The Killing of John Lennon
It almost pains me to report it, so much was my love for Chapter 27, but this may actually be the better of the two movies – I’d heard as much but I’d put it down to general Lindsay hatred and the fact that this one just came first.
While they’re actually both similar in far greater ways than I’d thought – even down to the Jude character played by Lindsay in 27 who I hadn’t actually realised at the time was based on a real girl, Judith Stein – this one seems to me to do a better job of at once displaying fascination for what went on in Mark David Chapman’s head through the months, days and hours leading up to that moment of madness whilst at the same time making no such podium for the man himself.
I would have to see 27 again to be more sure of this, but I know that this movie made me genuinely despise Chapman more than the other movie, even while I was intrigued by his reasoning. It seems perhaps this is why 27 was threatened with boycotts etc while this one slipped out relatively unnoticed – the star cast of the other, particularly the presence of Lindsay when she was at her worst, can’t have helped either.
I know a lot of people think both these movies should be ignored because they give the killer, “what he wanted.” It’s a toughie, I have to admit – and again, it was in this telling that I gave that feeling more thought, where I realised more: Chapman’s still alive, and Lennon is dead. The guy broke history, the world, art, in two when he pulled that trigger, like if there are parallel universes just imagine how vastly different the one is where this didn’t happen. But my conclusion is always – we can’t not talk about it. And amazingly, like I said despite my thinking 27 was an amazing piece of work, it seems that the need to talk about it is so great that there actually is room for more than one movie – even one so strikingly similar in places as this – about it.

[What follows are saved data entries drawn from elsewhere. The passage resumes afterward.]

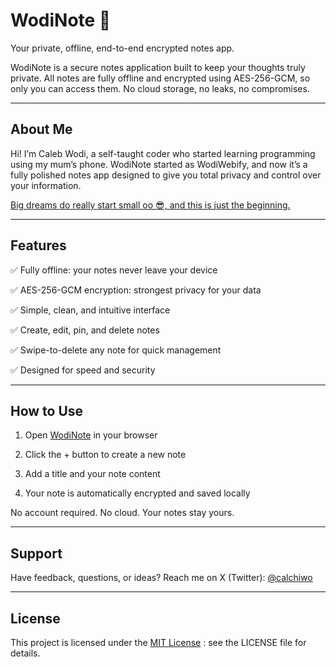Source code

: # WodiNote 📝

Your private, offline, end-to-end encrypted notes app.

WodiNote is a secure notes application built to keep your thoughts truly private. All notes are fully offline and encrypted using AES-256-GCM, so only you can access them. No cloud storage, no leaks, no compromises.

---

## About Me

Hi! I’m Caleb Wodi, a self-taught coder who started learning programming using my mum’s phone. WodiNote started as WodiWebify, and now it’s a fully polished notes app designed to give you total privacy and control over your information.

[Big dreams do really start small oo 😎, and this is just the beginning.](https://x.com/calchiwo/status/1981462641970217212?t=swnzILeCdYm867fLL3PM3w&s=19)

---

## Features

✅ Fully offline: your notes never leave your device

✅ AES-256-GCM encryption: strongest privacy for your data

✅ Simple, clean, and intuitive interface

✅ Create, edit, pin, and delete notes

✅ Swipe-to-delete any note for quick management

✅ Designed for speed and security

---

## How to Use

1. Open [WodiNote](https://wodinote.vercel.app) in your browser

2. Click the + button to create a new note

3. Add a title and your note content

4. Your note is automatically encrypted and saved locally

No account required. No cloud. Your notes stay yours.

---

## Support

Have feedback, questions, or ideas? Reach me on X (Twitter): [@calchiwo](https://x.com/calchiwo)

---

## License

This project is licensed under the [MIT License](LICENSE) : see the LICENSE file for details.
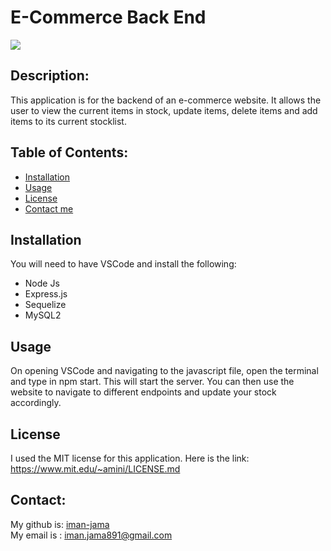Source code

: # E-Commerce Back End

 
  <a href="https://www.mit.edu/~amini/LICENSE.md" alt="MIT License">
      <img src="https://img.shields.io/bower/l/css" /></a>
  

  ## Description:
  This application is for the backend of an e-commerce website. It allows the user to view the current items in stock, update items, delete items and add items to its current stocklist.
  
  
  ## Table of Contents:
  
  - [Installation](#installation)
  - [Usage](#usage)
  - [License](#license)
  - [Contact me](#contact)
  
  ## Installation
  You will need to have VSCode and install the following:
  - Node Js
  - Express.js
  - Sequelize
  - MySQL2
  
  
  
  ## Usage
  On opening VSCode and navigating to the javascript file, open the terminal and type in npm start. This will start the server. You can then use the website to navigate to different endpoints and update your stock accordingly.
      
  
  ## License
  I used the MIT license for this application. Here is the link: https://www.mit.edu/~amini/LICENSE.md 

  
  ## Contact:
  My github is: [iman-jama](https://github.com/iman-jama) <br>
  My email is : iman.jama891@gmail.com
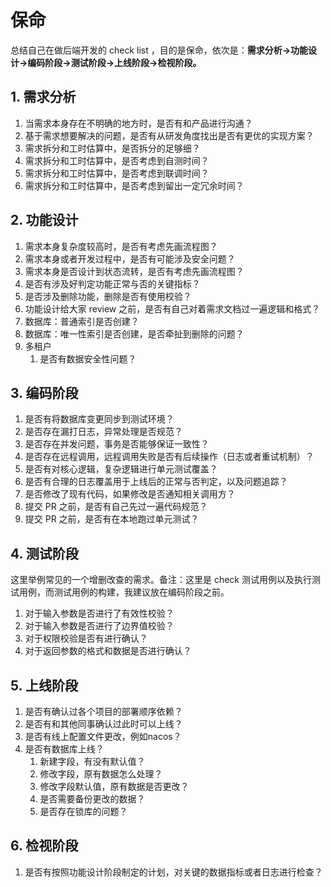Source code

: # 保命

总结自己在做后端开发的 check list ，目的是保命，依次是：**需求分析->功能设计->编码阶段->测试阶段->上线阶段->检视阶段。**

## 1. 需求分析

1. 当需求本身存在不明确的地方时，是否有和产品进行沟通？
2. 基于需求想要解决的问题，是否有从研发角度找出是否有更优的实现方案？
3. 需求拆分和工时估算中，是否拆分的足够细？
4. 需求拆分和工时估算中，是否考虑到自测时间？
5. 需求拆分和工时估算中，是否考虑到联调时间？
6. 需求拆分和工时估算中，是否考虑到留出一定冗余时间？

## 2. 功能设计

1. 需求本身复杂度较高时，是否有考虑先画流程图？
2. 需求本身或者开发过程中，是否有可能涉及安全问题？
3. 需求本身是否设计到状态流转，是否有考虑先画流程图？
4. 是否有涉及好判定功能正常与否的关键指标？
5. 是否涉及删除功能，删除是否有使用校验？
6. 功能设计给大家 review 之前，是否有自己对着需求文档过一遍逻辑和格式？
7. 数据库：普通索引是否创建？
8. 数据库：唯一性索引是否创建，是否牵扯到删除的问题？
9. 多租户
   1. 是否有数据安全性问题？

## 3. 编码阶段

1. 是否有将数据库变更同步到测试环境？
2. 是否存在漏打日志，异常处理是否规范？
3. 是否存在并发问题，事务是否能够保证一致性？
4. 是否存在远程调用，远程调用失败是否有后续操作（日志或者重试机制）？
5. 是否有对核心逻辑，复杂逻辑进行单元测试覆盖？
6. 是否有合理的日志覆盖用于上线后的正常与否判定，以及问题追踪？
7. 是否修改了现有代码，如果修改是否通知相关调用方？
8. 提交 PR 之前，是否有自己先过一遍代码规范？
9. 提交 PR 之前，是否有在本地跑过单元测试？

## 4. 测试阶段

这里举例常见的一个增删改查的需求。备注：这里是 check 测试用例以及执行测试用例，而测试用例的构建，我建议放在编码阶段之前。

1. 对于输入参数是否进行了有效性校验？
2. 对于输入参数是否进行了边界值校验？
3. 对于权限校验是否有进行确认？
4. 对于返回参数的格式和数据是否进行确认？

## 5. 上线阶段

1. 是否有确认过各个项目的部署顺序依赖？
2. 是否有和其他同事确认过此时可以上线？
3. 是否有线上配置文件更改，例如nacos？
4. 是否有数据库上线？
   1. 新建字段，有没有默认值？
   2. 修改字段，原有数据怎么处理？
   3. 修改字段默认值，原有数据是否更改？
   4. 是否需要备份更改的数据？
   5. 是否存在锁库的问题？


## 6. 检视阶段

1. 是否有按照功能设计阶段制定的计划，对关键的数据指标或者日志进行检查？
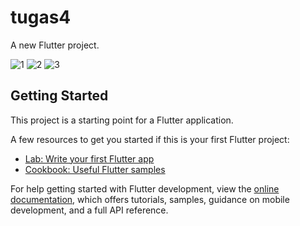 # tugas4

A new Flutter project.

![1](https://user-images.githubusercontent.com/99937213/224758184-722733a9-3b47-4c98-a07e-beaf3126188e.jpg)
![2](https://user-images.githubusercontent.com/99937213/224758213-1131f9c3-31fb-4b5e-a278-5abb7d328e2a.jpg)
![3](https://user-images.githubusercontent.com/99937213/224758230-0b9b7875-cc7b-4c7e-b863-876090df81b4.jpg)

## Getting Started

This project is a starting point for a Flutter application.

A few resources to get you started if this is your first Flutter project:

- [Lab: Write your first Flutter app](https://docs.flutter.dev/get-started/codelab)
- [Cookbook: Useful Flutter samples](https://docs.flutter.dev/cookbook)

For help getting started with Flutter development, view the
[online documentation](https://docs.flutter.dev/), which offers tutorials,
samples, guidance on mobile development, and a full API reference.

I wouldn’t recommend watching them both in tandem or anything – it would likely be either overwhelming or confusing and in any case diminish the impact of both – but if you have any kind of interest in Lennon, “Catcher in the Rye”, the mind of an assassin, then you owe it to yourself to see both eventually. I personally find them both phenomenal, but for now for the way and degree to which it made me feel the “right” sentiment towards the killer, this one just has the edge over 27.